Invité al practicante a suspender el juicio y preguntarse por qué sería natural asignarle valor a algo de lo cual todavía no tenemos el lenguaje para comprender su significado y su sentido. El arte es también una interpretación del mundo, y no solo su estudiante, sino muchos de nosotros, cargamos hoy un analfabetismo de los significados sociales y colectivos que el arte permite comprender. Sabía que decir esto era pensar, deformación profesional mediante. Por eso invité a un tercero, un físico, a pensar con nosotros si el arte importaba más o menos que la física en este mundo de intercambios. A la afirmación "El arte no vale tanto como física", esta es su respuesta:
Como físico mi primer impulso sería preguntar ¿bajo cuáles criterios?, ¿asumiendo qué hipótesis? Mi segunda pregunta sería qué se entiende por “valor”. Y allí me quedaría un poco paralizado, ya que las respuestas posibles me parecen demasiado numerosas y bifurcadas como las ramas de un árbol centenario.
Imagino que la gente, generalmente, cuando hace este tipo de juicio, piensa de manera utilitaria.

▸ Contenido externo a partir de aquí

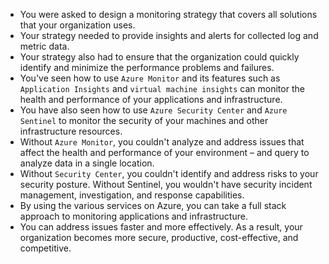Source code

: * You were asked to design a monitoring strategy that covers all solutions that your organization uses.
* Your strategy needed to provide insights and alerts for collected log and metric data.
* Your strategy also had to ensure that the organization could quickly identify and minimize the performance problems and failures.
* You've seen how to use `Azure Monitor` and its features such as `Application Insights` and `virtual machine insights` can monitor the health and performance of your applications and infrastructure.
* You have also seen how to use `Azure Security Center` and `Azure Sentinel` to monitor the security of your machines and other infrastructure resources.
* Without `Azure Monitor`, you couldn't analyze and address issues that affect the health and performance of your environment – and query to analyze data in a single location.
* Without `Security Center`, you couldn't identify and address risks to your security posture. Without Sentinel, you wouldn't have security incident management, investigation, and response capabilities.
* By using the various services on Azure, you can take a full stack approach to monitoring applications and infrastructure.
* You can address issues faster and more effectively. As a result, your organization becomes more secure, productive, cost-effective, and competitive.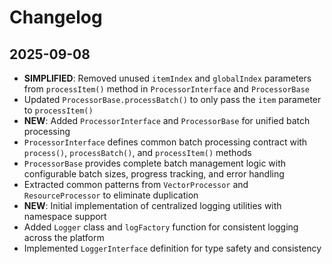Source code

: # Changelog

## 2025-09-08

- **SIMPLIFIED**: Removed unused `itemIndex` and `globalIndex` parameters from
  `processItem()` method in `ProcessorInterface` and `ProcessorBase`
- Updated `ProcessorBase.processBatch()` to only pass the `item` parameter to
  `processItem()`
- **NEW**: Added `ProcessorInterface` and `ProcessorBase` for unified batch
  processing
- `ProcessorInterface` defines common batch processing contract with
  `process()`, `processBatch()`, and `processItem()` methods
- `ProcessorBase` provides complete batch management logic with configurable
  batch sizes, progress tracking, and error handling
- Extracted common patterns from `VectorProcessor` and `ResourceProcessor` to
  eliminate duplication
- **NEW**: Initial implementation of centralized logging utilities with
  namespace support
- Added `Logger` class and `logFactory` function for consistent logging across
  the platform
- Implemented `LoggerInterface` definition for type safety and consistency
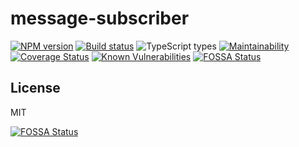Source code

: # message-subscriber

[![NPM version][npm-image]][npm-url]
[![Build status][ci-image]][ci-url]
![TypeScript types][typescript-image]
[![Maintainability][codeclimate-image]][codeclimate-url]
[![Coverage Status][coverage-image]][coverage-url]
[![Known Vulnerabilities][snyk-image]][snyk-url]
[![FOSSA Status][fossa-badge-image]][fossa-badge-url]


## License

MIT

[![FOSSA Status][fossa-large-image]][fossa-large-url]

[coverage-image]: https://coveralls.io/repos/github/CamiloAvelar/message-subscriber/badge.svg?branch=main
[coverage-url]: https://coveralls.io/github/CamiloAvelar/message-subscriber?branch=main
[ci-image]: https://github.com/CamiloAvelar/message-subscriber/actions/workflows/validations.yml/badge.svg
[ci-url]: https://github.com/CamiloAvelar/message-subscriber/actions/workflows/validations.yml
[npm-image]: https://img.shields.io/npm/v/message-subscriber.svg?style=flat-square
[npm-url]: https://npmjs.org/package/message-subscriber
[fossa-badge-image]: https://app.fossa.com/api/projects/custom%2B33191%2Fgit%40github.com%3ACamiloAvelar%2Fmessage-subscriber.git.svg?type=shield
[fossa-badge-url]: https://app.fossa.com/projects/custom%2B33191%2Fgit%40github.com%3ACamiloAvelar%2Fmessage-subscriber.git?ref=badge_shield
[fossa-large-image]: https://app.fossa.com/api/projects/custom%2B33191%2Fgit%40github.com%3ACamiloAvelar%2Fmessage-subscriber.git.svg?type=large
[fossa-large-url]: https://app.fossa.com/projects/custom%2B33191%2Fgit%40github.com%3ACamiloAvelar%2Fmessage-subscriber.git?ref=badge_large/
[snyk-image]: https://snyk.io/test/npm/message-subscriber/badge.svg
[snyk-url]: https://snyk.io/test/npm/message-subscriber
[typescript-image]: https://badgen.net/npm/types/tslib
[codeclimate-url]: https://codeclimate.com/github/CamiloAvelar/message-subscriber/maintainability
[codeclimate-image]: https://api.codeclimate.com/v1/badges/3ad1972472d6e93e3add/maintainability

Es decir, ¿qué cuenta más? El bien de la sociedad, o el bien de la humanidad, o la minimización del sufrimiento. Pero, ¿a corto plazo? ¿Largo plazo? ¿Hasta un futuro asintótico? Cuando leo argumentos de este tipo, me suenan más como un resumen de las creencias del escritor, como una justificación de sus sesgos y perversiones, que como un argumento coherente (te estoy mirando a ti, “altruismo efectivo”). Incluso en un universo determinístico, nuestro conocimiento del sistema es demasiado parcial, nuestras teorías todavía excesivamente ad hoc (no tenemos, de lejos, algo parecido a la “psicohistoria” de Asimov) para poder elegir el sendero más luminoso.

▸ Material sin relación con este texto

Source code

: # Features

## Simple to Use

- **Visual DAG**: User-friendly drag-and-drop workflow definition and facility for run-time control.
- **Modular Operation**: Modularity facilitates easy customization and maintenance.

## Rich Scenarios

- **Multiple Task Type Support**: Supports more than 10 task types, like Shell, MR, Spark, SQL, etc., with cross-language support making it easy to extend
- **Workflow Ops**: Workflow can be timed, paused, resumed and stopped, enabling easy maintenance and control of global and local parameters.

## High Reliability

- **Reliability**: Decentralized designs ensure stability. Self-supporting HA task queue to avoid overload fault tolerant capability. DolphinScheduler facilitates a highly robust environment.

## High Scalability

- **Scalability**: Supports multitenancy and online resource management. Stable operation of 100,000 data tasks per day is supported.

Bueno, pero la ciencia genera conocimiento, de donde brota la tecnología que mejoró tanto nuestras vidas en los últimos dos siglos. Conocemos más, podemos más que la fila larga y enroscada de nuestros antepasados. Eso es cierto. Por otro lado, el arte genera placer, para quien lo hace y quien lo experiencia, y… cultura. ¿La hormiga y el saltamontes, entonces? Bajo un punto de vista, quizás. Pero creo que es una falsa dicotomía, ya que ni uno ni el otro se pueden descartar: la cultura y el arte están indisolublemente entrelazados con la actividad humana, así como la curiosidad por el mundo. Y la promesa de la ciencia es nueva; nuestra esperanza de que continúe indefinidamente es solo eso, una esperanza. De otra manera, hemos recorrido la Tierra cien mil años haciendo arte, sin ciencia pero mirando al horizonte y al cielo.
Pues el universo no sigue ni reconoce los absolutos humanos. La elección de lo que es “valor” es, solamente, nuestra. Solo líbranos de pensar que nuestro sufragio es ley natural. Por mi parte, lo que sé es que me gusta viajar (I am tormented with an everlasting itch…). Elegí la astronomía por la misma razón por la que me gusta escuchar de épocas geológicas: por el paisaje espacial y temporal que se despliega en formas más extrañas y bellas frente al ojo de la mente. Así también leo libros y recorro museos, sumergiéndome en sus espacios abstractos, atormentados, coloridos. Solo pido al arte, como al mundo, poder decir, al final de mis días: Wow! What a trip!

Imagen 2: "Grabado en madera de M.C. Escher, de la serie Escenas del Libro del Génesis (1926): un paisaje montañoso bajo un cielo dividido entre un sol radiante y una luna creciente rodeada de estrellas y un cometa."